### Data records
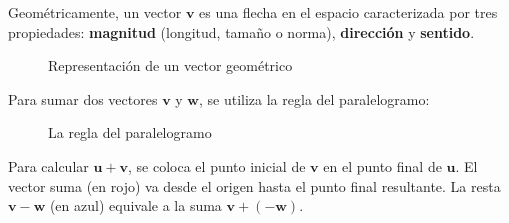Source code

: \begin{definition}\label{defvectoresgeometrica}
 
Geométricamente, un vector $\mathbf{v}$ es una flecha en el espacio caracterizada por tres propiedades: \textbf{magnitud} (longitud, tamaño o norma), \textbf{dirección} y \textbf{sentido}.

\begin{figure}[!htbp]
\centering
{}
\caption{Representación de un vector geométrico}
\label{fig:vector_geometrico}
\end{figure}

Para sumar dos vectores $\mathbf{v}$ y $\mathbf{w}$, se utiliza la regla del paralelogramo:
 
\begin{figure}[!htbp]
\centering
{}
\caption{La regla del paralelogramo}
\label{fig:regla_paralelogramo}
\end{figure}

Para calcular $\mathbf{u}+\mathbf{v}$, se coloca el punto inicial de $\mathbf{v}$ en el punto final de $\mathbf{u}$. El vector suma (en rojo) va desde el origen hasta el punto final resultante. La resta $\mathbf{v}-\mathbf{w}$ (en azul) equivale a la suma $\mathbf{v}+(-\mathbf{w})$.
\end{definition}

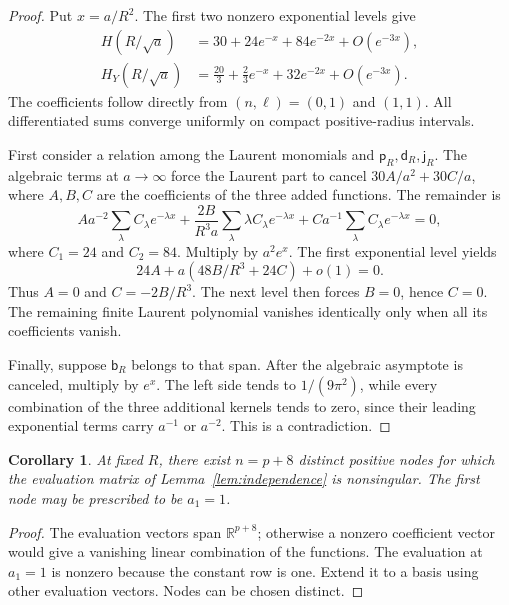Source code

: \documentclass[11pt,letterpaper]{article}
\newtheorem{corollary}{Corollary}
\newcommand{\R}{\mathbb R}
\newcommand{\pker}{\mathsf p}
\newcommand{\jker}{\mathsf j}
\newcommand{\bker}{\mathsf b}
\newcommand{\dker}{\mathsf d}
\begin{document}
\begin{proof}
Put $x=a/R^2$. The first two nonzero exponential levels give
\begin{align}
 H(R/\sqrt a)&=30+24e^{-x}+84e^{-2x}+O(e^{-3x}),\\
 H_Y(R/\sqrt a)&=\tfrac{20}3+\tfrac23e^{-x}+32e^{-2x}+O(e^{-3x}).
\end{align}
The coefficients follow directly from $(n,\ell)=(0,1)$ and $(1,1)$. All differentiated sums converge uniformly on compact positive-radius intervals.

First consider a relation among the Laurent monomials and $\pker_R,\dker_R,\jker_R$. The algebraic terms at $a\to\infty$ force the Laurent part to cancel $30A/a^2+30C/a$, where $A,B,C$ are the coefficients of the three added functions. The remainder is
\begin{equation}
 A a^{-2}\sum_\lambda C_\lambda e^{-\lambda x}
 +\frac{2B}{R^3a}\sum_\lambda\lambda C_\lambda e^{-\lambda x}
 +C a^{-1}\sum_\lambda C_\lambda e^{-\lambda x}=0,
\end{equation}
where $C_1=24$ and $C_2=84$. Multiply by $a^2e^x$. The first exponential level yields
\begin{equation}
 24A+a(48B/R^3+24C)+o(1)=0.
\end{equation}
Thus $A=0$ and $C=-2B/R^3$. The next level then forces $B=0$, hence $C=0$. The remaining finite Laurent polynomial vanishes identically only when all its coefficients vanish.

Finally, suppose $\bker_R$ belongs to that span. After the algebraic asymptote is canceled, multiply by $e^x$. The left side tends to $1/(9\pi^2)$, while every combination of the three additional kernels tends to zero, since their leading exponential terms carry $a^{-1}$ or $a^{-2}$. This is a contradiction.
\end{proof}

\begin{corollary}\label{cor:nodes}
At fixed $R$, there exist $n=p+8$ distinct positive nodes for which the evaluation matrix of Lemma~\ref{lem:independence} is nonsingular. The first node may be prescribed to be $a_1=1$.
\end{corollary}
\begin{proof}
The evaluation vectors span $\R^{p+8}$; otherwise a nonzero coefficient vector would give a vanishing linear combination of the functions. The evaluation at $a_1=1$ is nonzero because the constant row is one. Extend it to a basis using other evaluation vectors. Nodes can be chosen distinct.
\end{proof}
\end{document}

### Your objective
Please go line by line through the records above, copying each one that holds the string "Laurent".

### Response to the exercise
First consider a relation among the Laurent monomials and $\pker_R,\dker_R,\jker_R$. The algebraic terms at $a\to\infty$ force the Laurent part to cancel $30A/a^2+30C/a$, where $A,B,C$ are the coefficients of the three added functions. The remainder is
Thus $A=0$ and $C=-2B/R^3$. The next level then forces $B=0$, hence $C=0$. The remaining finite Laurent polynomial vanishes identically only when all its coefficients vanish.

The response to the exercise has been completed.